3. Установите заботливые взаимоотношения. Не существует всеохватывающих ответов на такую серьезную проблему, какой является самоубийство. Но вы можете сделать гигантский шаг вперед, если станете на позицию уверенного принятия отчаявшегося человека. В дальнейшем очень многое зависит от качества ваших взаимоотношений. Их следует выражать не только словами, но и невербальной эмпатией; в этих обстоятельствах уместнее не морализирование, а поддержка.
Вместо того, чтобы страдать от самоосуждения и других переживаний, тревожная личность должна постараться понять свои чувства. Для человека, который чувствует, что он бесполезен и нелюбим, забота и участие отзывчивого человека являются мощными ободряющими средствами. Именно таким образом вы лучше всего проникнете в изолированную душу отчаявшегося человека.
4. Будьте внимательным слушателем. Суициденты особенно страдают от сильного чувства отчуждения. В силу этого они бывают не настроены принять ваши советы. Гораздо больше они нуждаются в обсуждении своей боли, фрустрации и того, о чем говорят: "У меня нет ничего такого, ради чего стоило бы жить". Если человек страдает от депрессии, то ему нужно больше говорить самому, чем беседовать с ним.
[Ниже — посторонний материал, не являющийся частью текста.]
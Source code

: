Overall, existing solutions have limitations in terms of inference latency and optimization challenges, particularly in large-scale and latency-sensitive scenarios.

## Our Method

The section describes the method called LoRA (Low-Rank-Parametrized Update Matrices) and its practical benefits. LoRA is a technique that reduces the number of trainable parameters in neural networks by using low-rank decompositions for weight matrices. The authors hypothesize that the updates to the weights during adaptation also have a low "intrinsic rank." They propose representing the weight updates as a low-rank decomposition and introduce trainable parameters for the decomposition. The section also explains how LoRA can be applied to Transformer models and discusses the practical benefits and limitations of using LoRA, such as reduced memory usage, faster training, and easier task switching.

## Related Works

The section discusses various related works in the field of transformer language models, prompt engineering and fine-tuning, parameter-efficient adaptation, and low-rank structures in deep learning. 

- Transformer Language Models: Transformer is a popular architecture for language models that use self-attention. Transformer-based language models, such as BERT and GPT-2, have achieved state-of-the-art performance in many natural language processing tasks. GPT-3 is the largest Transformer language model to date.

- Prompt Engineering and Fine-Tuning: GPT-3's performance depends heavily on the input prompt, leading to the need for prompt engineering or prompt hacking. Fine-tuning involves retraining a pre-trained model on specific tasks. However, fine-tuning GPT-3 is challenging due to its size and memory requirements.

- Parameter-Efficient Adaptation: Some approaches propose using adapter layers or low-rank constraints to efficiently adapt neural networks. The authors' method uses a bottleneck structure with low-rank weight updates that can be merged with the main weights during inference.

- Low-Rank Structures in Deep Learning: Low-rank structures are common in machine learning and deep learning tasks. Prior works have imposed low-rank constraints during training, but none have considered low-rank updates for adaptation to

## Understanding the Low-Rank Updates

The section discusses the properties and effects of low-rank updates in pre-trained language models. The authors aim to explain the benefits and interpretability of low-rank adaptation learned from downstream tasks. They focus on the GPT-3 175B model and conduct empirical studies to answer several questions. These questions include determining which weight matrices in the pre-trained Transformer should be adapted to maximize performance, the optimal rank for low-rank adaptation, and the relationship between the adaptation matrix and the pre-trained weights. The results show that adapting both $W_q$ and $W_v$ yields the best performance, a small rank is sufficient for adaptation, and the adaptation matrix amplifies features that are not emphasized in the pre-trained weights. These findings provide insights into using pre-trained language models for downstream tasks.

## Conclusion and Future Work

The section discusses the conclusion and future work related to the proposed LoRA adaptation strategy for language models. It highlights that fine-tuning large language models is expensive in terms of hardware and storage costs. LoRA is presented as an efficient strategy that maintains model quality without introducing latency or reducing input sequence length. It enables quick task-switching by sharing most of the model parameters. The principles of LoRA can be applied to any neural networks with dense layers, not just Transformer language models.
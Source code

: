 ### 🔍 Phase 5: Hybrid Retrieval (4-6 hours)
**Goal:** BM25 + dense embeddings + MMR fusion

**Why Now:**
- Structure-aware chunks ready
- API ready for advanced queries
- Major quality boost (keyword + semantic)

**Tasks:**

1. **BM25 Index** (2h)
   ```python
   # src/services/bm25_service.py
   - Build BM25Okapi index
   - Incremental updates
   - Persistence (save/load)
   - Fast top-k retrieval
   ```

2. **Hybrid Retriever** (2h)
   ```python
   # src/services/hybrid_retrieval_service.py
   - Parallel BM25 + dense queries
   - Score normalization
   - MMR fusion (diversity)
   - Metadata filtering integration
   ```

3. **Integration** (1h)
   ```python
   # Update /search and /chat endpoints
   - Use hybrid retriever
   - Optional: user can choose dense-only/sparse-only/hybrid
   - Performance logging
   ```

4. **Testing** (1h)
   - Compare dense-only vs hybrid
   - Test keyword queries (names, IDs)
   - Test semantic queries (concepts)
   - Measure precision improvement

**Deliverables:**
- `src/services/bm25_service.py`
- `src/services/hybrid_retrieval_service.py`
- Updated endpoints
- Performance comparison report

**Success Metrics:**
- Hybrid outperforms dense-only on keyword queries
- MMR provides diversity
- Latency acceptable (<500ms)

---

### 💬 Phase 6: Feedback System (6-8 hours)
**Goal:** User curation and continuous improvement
У вас может появиться фрустрация, обида или гнев, если человек не ответит немедленно на ваши мысли и потребности. Понимание, что у того, о ком вы заботитесь, существует суицидальная настроенность, обычно вызывает у помощника боязнь отвержения, нежеланности, бессилия или ненужности. Несмотря на это, помните, что этому человеку трудно сосредоточиться на чем-то, кроме своей безысходности. Он хочет избавиться от боли, но не может найти исцеляющего выхода. Если кто-то признается вам, что думает о самоубийстве, не осуждайте его за эти высказывания. Постарайтесь по возможности остаться спокойным и понимающим. Вы можете сказать: "Я очень ценю вашу откровенность, ведь для того, чтобы поделиться своими чувствами, сейчас от вас требуется много мужества". Вы можете оказать неоценимую помощь, выслушав слова, выражающие чувства этого человека, будь то печаль, вина, страх или гнев. Иногда, если вы просто молча посидите с ним, это явится доказательством вашего заинтересованного и заботливого отношения.
Как психологи, так и неспециалисты должны развивать в себе искусство "слушать третьим ухом". Под этим подразумевается проникновение в то, что "высказывается" невербально: поведением, аппетитом, настроением и мимикой, движениями, нарушениями сна, готовностью к импульсивным поступкам в острой кризисной ситуации. Несмотря на то, что основные предвестники самоубийства часто завуалированы, тем не менее, они могут быть распознаны восприимчивым слушателем.
5. Не спорьте. Сталкиваясь с суицидальной угрозой, друзья и родственники часто отвечают: "Подумай, ведь ты же живешь гораздо лучше других людей; тебе бы следовало благодарить судьбу". Этот ответ сразу блокирует дальнейшее обсуждение; такие замечания вызывают у несчастного и без того человека еще большую подавленность. Желая помочь таким образом, близкие способствуют обратному эффекту.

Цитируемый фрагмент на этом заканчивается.